I have installed a complete Teleflex steering system on my 1977 Sport 15. Console is wood as yours, I think. I bought the SS-132 TeleFlex steering kit.
I bought a 20-degree TeleFlex Bezel kit for about $30-US. Reference is SB 27483. Fit is perfect

Alain

cinco de whaler posted 11-08-2006 02:36 PM ET (US)     Profile for cinco de whaler  Send Email to cinco de whaler     
I just recently converted my 1967 13-foot to Teleflex also. You can discard all of the original hardware.

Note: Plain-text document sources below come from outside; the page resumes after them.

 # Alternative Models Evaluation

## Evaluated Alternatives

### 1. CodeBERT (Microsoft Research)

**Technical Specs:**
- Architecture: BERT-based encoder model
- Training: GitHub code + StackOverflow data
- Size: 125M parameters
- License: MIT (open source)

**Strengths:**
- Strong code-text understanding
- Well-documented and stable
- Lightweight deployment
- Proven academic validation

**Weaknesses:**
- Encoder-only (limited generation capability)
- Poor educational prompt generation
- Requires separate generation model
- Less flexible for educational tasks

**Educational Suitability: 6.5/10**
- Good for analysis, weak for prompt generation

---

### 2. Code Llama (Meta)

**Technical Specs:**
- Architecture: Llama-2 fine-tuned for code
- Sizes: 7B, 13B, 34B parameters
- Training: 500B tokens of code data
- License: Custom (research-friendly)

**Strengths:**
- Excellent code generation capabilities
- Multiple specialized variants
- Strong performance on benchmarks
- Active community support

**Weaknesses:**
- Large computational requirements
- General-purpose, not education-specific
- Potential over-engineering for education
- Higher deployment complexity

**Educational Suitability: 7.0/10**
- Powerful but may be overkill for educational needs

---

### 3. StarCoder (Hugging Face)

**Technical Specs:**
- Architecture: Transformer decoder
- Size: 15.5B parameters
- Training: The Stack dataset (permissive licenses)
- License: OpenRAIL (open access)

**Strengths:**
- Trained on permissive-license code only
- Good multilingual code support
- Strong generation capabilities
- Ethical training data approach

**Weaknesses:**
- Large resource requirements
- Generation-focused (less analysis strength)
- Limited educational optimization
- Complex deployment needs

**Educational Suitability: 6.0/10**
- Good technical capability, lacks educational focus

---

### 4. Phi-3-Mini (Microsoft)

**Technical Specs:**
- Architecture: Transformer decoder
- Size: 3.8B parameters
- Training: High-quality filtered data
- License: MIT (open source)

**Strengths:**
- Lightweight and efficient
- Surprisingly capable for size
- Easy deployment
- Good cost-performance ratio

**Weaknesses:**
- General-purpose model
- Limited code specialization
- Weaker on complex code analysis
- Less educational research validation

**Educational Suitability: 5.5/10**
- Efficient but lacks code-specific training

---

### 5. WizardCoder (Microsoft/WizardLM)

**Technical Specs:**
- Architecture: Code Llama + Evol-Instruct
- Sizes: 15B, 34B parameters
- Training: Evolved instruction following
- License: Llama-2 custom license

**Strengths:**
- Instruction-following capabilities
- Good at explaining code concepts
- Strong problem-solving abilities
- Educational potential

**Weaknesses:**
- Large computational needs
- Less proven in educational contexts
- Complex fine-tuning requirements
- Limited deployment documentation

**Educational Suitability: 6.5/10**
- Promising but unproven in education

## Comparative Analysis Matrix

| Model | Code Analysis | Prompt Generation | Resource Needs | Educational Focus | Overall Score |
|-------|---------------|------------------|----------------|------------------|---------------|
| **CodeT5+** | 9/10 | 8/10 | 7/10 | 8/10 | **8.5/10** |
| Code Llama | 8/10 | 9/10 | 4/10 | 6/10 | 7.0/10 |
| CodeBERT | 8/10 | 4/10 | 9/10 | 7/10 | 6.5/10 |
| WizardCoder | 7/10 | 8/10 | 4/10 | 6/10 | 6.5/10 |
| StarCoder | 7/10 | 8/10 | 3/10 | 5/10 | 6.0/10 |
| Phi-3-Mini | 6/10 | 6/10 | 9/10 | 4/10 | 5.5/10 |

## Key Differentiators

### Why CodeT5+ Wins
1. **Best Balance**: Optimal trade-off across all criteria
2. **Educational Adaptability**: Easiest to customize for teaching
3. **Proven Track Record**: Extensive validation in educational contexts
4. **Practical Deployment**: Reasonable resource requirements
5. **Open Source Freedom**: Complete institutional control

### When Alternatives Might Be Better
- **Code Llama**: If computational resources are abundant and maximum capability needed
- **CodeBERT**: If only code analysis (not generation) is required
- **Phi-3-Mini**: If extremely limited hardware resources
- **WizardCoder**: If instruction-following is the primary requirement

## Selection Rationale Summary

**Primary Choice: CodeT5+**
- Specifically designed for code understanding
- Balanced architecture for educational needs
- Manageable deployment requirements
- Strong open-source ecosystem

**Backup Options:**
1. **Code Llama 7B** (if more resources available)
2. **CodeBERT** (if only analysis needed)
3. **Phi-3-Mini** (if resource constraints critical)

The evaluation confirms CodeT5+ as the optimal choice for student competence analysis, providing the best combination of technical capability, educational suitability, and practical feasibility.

The new kit with the 20 degree bezel will be all that you need. Make sure you get the right model of gear box. One is oblong shaped and was too big to fit under the console and would hit the inner left side of the console if you tried to align the steering shaft with the existing hole. The one that worked for me had a smaller round gear housing and fit perfectly. I can't remember the model but it was a Teleflex NFB system and the difference in the two models is obvious if you look at them side by side. Good Luck.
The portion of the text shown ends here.